Shorter descriptions cost fewer tokens and are easier for agents to parse. Every sentence should earn its place.

Completeness3/5

Given the tool's complexity, does the description cover enough for an agent to succeed on first attempt?

For a simple read operation with 2 well-documented parameters and no output schema, the description is minimally adequate. It covers the basic purpose and return values, but given the lack of annotations and output schema, it should ideally provide more behavioral context about the operation's characteristics and limitations.

Complex tools with many parameters or behaviors need more documentation. Simple tools need less. This dimension scales expectations accordingly.

Parameters3/5

Does the description clarify parameter syntax, constraints, interactions, or defaults beyond what the schema provides?

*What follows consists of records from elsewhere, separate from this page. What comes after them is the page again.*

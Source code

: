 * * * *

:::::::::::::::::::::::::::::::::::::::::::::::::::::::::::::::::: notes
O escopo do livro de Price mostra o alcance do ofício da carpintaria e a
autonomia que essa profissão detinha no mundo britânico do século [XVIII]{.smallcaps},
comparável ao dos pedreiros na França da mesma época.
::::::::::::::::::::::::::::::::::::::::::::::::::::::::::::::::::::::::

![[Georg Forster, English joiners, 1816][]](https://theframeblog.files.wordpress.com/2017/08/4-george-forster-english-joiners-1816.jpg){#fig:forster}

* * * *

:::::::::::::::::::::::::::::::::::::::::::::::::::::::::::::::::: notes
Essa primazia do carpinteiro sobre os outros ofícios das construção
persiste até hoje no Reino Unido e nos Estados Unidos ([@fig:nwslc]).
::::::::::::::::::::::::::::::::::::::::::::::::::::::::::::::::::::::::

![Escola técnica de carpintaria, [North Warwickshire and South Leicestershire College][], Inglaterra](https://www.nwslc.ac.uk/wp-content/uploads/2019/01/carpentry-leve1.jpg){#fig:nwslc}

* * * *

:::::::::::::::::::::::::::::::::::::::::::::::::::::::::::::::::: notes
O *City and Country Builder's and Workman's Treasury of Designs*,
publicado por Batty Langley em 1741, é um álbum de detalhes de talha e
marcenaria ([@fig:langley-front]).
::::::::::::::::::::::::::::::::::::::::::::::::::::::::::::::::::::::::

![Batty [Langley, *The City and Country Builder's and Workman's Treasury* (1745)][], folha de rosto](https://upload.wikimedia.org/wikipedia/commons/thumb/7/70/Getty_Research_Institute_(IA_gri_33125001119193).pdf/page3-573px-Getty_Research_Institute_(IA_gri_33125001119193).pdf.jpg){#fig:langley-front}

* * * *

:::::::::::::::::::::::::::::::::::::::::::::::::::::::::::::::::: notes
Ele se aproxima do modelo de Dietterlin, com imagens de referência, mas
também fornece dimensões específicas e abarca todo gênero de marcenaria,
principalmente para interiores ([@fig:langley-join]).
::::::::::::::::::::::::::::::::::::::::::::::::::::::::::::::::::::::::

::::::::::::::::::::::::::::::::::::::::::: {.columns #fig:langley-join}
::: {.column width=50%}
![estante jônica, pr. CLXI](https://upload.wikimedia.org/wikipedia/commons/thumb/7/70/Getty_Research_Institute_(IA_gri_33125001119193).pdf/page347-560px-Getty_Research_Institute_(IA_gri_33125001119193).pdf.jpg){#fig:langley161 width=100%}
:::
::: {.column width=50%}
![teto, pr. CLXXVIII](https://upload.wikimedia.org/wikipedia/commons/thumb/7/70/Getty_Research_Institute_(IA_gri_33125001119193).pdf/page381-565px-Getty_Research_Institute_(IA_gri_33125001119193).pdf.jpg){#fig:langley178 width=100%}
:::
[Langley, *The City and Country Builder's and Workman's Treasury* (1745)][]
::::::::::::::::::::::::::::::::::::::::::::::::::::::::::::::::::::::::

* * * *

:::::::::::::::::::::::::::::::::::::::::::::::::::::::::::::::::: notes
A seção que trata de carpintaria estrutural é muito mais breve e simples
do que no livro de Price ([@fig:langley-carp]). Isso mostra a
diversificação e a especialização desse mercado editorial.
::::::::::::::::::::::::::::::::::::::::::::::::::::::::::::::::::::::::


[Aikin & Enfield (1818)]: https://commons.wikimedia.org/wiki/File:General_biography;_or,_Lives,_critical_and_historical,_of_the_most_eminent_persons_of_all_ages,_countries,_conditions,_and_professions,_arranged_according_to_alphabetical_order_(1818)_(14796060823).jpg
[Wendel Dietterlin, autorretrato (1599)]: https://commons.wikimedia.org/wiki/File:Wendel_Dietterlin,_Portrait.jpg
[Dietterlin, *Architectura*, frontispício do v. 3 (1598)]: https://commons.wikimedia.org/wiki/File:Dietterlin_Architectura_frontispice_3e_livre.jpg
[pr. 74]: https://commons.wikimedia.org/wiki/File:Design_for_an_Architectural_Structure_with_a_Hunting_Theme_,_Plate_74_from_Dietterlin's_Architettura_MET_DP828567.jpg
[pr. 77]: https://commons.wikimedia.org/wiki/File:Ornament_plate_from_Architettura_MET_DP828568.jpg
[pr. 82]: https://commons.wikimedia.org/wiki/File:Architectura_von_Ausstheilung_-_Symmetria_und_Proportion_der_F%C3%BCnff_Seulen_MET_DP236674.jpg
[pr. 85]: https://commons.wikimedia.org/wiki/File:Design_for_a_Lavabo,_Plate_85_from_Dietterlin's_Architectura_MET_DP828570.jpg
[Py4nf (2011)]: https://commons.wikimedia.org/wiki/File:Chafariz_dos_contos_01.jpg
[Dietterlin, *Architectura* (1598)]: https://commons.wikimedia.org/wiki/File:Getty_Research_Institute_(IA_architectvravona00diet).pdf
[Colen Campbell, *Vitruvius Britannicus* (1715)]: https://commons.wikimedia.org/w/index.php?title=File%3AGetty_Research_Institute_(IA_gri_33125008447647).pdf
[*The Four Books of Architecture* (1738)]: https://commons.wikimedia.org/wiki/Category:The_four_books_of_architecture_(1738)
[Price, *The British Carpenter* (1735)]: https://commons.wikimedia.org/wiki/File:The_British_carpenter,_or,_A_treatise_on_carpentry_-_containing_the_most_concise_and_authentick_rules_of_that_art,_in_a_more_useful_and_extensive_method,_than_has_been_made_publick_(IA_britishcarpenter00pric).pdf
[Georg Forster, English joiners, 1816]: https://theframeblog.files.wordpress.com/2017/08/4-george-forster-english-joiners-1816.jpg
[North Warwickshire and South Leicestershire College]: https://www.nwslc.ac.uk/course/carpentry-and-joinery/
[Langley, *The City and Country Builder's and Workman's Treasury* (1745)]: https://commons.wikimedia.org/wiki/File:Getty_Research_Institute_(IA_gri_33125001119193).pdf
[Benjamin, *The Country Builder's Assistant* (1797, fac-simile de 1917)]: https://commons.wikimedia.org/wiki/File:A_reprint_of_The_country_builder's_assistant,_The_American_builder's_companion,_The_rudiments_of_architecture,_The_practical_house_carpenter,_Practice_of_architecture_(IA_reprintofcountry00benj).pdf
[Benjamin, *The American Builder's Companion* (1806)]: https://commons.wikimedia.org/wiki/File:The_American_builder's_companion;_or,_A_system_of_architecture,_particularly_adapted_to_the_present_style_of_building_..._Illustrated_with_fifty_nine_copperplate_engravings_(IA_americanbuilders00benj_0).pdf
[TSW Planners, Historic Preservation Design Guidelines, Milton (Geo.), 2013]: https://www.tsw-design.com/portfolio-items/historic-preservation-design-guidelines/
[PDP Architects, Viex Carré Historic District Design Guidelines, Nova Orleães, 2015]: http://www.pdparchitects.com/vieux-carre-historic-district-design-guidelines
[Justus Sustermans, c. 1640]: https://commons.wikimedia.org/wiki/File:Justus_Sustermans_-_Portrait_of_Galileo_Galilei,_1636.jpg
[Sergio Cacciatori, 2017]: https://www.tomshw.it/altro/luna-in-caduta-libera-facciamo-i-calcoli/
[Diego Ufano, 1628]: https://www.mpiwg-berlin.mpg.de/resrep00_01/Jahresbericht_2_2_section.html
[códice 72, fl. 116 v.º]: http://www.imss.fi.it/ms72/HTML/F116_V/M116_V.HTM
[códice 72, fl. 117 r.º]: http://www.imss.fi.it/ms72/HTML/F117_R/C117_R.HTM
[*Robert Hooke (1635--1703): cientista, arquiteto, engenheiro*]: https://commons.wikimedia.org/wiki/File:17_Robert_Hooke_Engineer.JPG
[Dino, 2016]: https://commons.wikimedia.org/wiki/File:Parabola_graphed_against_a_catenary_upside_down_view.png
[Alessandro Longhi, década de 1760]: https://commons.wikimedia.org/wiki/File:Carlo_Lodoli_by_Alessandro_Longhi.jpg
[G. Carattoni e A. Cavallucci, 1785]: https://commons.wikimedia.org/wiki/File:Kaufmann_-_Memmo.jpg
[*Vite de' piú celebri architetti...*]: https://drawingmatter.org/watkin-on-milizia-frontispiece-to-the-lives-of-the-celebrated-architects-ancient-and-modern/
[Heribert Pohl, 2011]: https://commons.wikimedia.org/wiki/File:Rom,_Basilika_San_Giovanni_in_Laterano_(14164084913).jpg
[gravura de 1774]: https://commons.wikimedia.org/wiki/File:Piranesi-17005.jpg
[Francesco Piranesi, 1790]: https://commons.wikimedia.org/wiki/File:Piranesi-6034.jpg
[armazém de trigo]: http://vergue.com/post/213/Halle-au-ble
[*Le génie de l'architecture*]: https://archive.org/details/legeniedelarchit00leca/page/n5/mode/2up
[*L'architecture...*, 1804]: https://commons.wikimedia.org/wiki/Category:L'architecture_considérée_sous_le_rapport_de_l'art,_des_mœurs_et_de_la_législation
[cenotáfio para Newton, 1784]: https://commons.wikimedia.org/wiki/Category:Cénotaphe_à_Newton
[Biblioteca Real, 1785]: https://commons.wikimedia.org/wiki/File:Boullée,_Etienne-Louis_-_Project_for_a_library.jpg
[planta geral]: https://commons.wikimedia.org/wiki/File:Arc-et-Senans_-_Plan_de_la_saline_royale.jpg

The description mentions 'within a date range' which aligns with the two parameters in the schema. Since schema description coverage is 100% (both parameters have good descriptions with format examples and defaults), the description adds minimal value beyond what the schema already provides. The baseline of 3 is appropriate when the schema does the heavy lifting.

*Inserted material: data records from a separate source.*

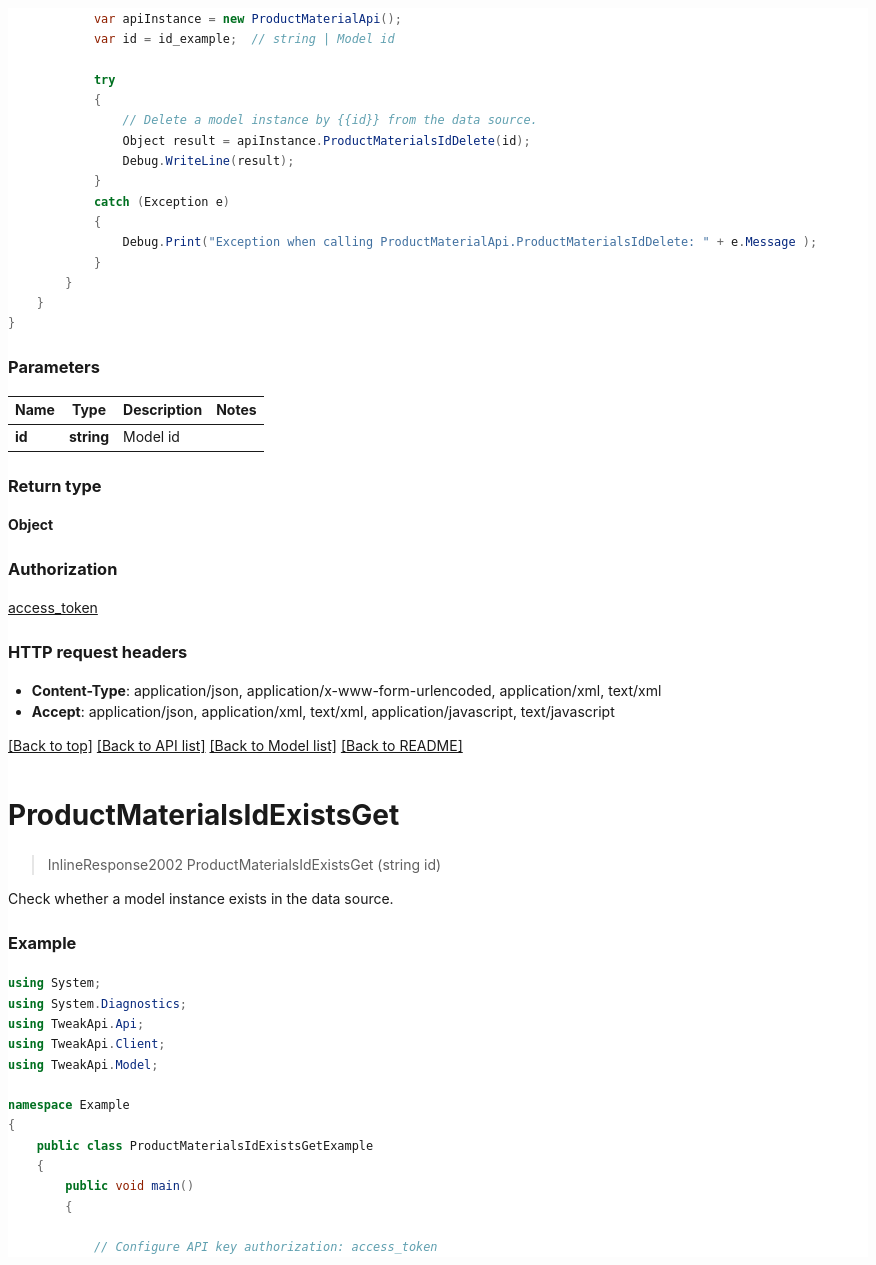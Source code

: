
 ```csharp
            var apiInstance = new ProductMaterialApi();
            var id = id_example;  // string | Model id

            try
            {
                // Delete a model instance by {{id}} from the data source.
                Object result = apiInstance.ProductMaterialsIdDelete(id);
                Debug.WriteLine(result);
            }
            catch (Exception e)
            {
                Debug.Print("Exception when calling ProductMaterialApi.ProductMaterialsIdDelete: " + e.Message );
            }
        }
    }
}
```

### Parameters

Name | Type | Description  | Notes
------------- | ------------- | ------------- | -------------
 **id** | **string**| Model id | 

### Return type

**Object**

### Authorization

[access_token](../README.md#access_token)

### HTTP request headers

 - **Content-Type**: application/json, application/x-www-form-urlencoded, application/xml, text/xml
 - **Accept**: application/json, application/xml, text/xml, application/javascript, text/javascript

[[Back to top]](#) [[Back to API list]](../README.md#documentation-for-api-endpoints) [[Back to Model list]](../README.md#documentation-for-models) [[Back to README]](../README.md)

<a name="productmaterialsidexistsget"></a>
# **ProductMaterialsIdExistsGet**
> InlineResponse2002 ProductMaterialsIdExistsGet (string id)

Check whether a model instance exists in the data source.

### Example
```csharp
using System;
using System.Diagnostics;
using TweakApi.Api;
using TweakApi.Client;
using TweakApi.Model;

namespace Example
{
    public class ProductMaterialsIdExistsGetExample
    {
        public void main()
        {
            
            // Configure API key authorization: access_token
```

Input schemas describe structure but not intent. Descriptions should explain non-obvious parameter relationships and valid value ranges.

Purpose4/5

Does the description clearly state what the tool does and how it differs from similar tools?

The description clearly states the tool's purpose with a specific verb ('Get') and resource ('list of settled batches'), including what information is returned. It distinguishes from some siblings like 'get_unsettled_transaction_list' by specifying 'settled' batches, but doesn't explicitly differentiate from all siblings like 'get_batch_statistics'.

Agents choose between tools based on descriptions. A clear purpose with a specific verb and resource helps agents select the right tool.

Usage Guidelines2/5

Does the description explain when to use this tool, when not to, or what alternatives exist?

The description provides no guidance on when to use this tool versus alternatives. It doesn't mention when to choose this over 'get_batch_statistics' or 'get_transaction_list', nor does it specify prerequisites or exclusions. The date range context is implied but not framed as usage guidance.

Agents often have multiple tools that could apply. Explicit usage guidance like "use X instead of Y when Z" prevents misuse.